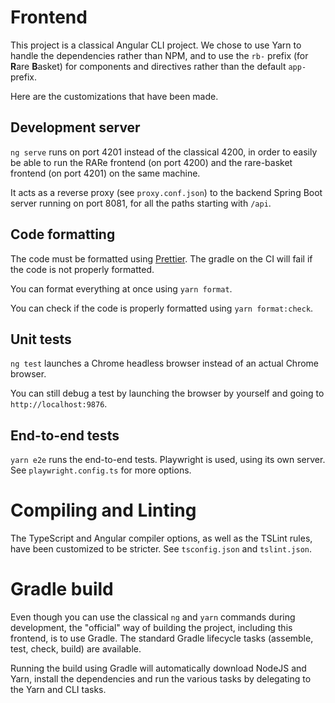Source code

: # Frontend

This project is a classical Angular CLI project.
We chose to use Yarn to handle the dependencies rather than NPM, and to use the `rb-` prefix
(for **R**are **B**asket)  for components and directives rather than the default `app-` prefix.

Here are the customizations that have been made.

## Development server

`ng serve` runs on port 4201 instead of the classical 4200, in order to easily be able to run the RARe frontend
(on port 4200) and the rare-basket frontend (on port 4201) on the same machine.

It acts as a reverse proxy (see `proxy.conf.json`) to the backend Spring Boot server
running on port 8081, for all the paths starting with `/api`.

## Code formatting

The code must be formatted using [Prettier](https://prettier.io/). The gradle on the CI will fail
if the code is not properly formatted. 

You can format everything at once using `yarn format`.

You can check if the code is properly formatted using `yarn format:check`.

## Unit tests

`ng test` launches a Chrome headless browser instead of an actual Chrome browser. 

You can still debug a test by launching the browser by yourself and going to `http://localhost:9876`.

## End-to-end tests

`yarn e2e` runs the end-to-end tests.
Playwright is used, using its own server.
See `playwright.config.ts` for more options.

# Compiling and Linting

The TypeScript and Angular compiler options, as well as the TSLint rules, have been customized to be stricter.
See `tsconfig.json` and `tslint.json`.

# Gradle build

Even though you can use the classical `ng` and `yarn` commands during development,
the "official" way of building the project, including this frontend, is to use Gradle.
The standard Gradle lifecycle tasks (assemble, test, check, build) are available.

Running the build using Gradle will automatically download NodeJS and Yarn, install
the dependencies and run the various tasks by delegating to the Yarn and CLI tasks.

++++++

In the answer, give only the lines from the top of the data above through the line with "# Gradle build", reproduced exactly; no picture may appear.

Source code

: # Frontend

This project is a classical Angular CLI project.
We chose to use Yarn to handle the dependencies rather than NPM, and to use the `rb-` prefix
(for **R**are **B**asket)  for components and directives rather than the default `app-` prefix.

Here are the customizations that have been made.

## Development server

`ng serve` runs on port 4201 instead of the classical 4200, in order to easily be able to run the RARe frontend
(on port 4200) and the rare-basket frontend (on port 4201) on the same machine.

It acts as a reverse proxy (see `proxy.conf.json`) to the backend Spring Boot server
running on port 8081, for all the paths starting with `/api`.

## Code formatting

The code must be formatted using [Prettier](https://prettier.io/). The gradle on the CI will fail
if the code is not properly formatted. 

You can format everything at once using `yarn format`.

You can check if the code is properly formatted using `yarn format:check`.

## Unit tests

`ng test` launches a Chrome headless browser instead of an actual Chrome browser. 

You can still debug a test by launching the browser by yourself and going to `http://localhost:9876`.

## End-to-end tests

`yarn e2e` runs the end-to-end tests.
Playwright is used, using its own server.
See `playwright.config.ts` for more options.

# Compiling and Linting

The TypeScript and Angular compiler options, as well as the TSLint rules, have been customized to be stricter.
See `tsconfig.json` and `tslint.json`.

# Gradle build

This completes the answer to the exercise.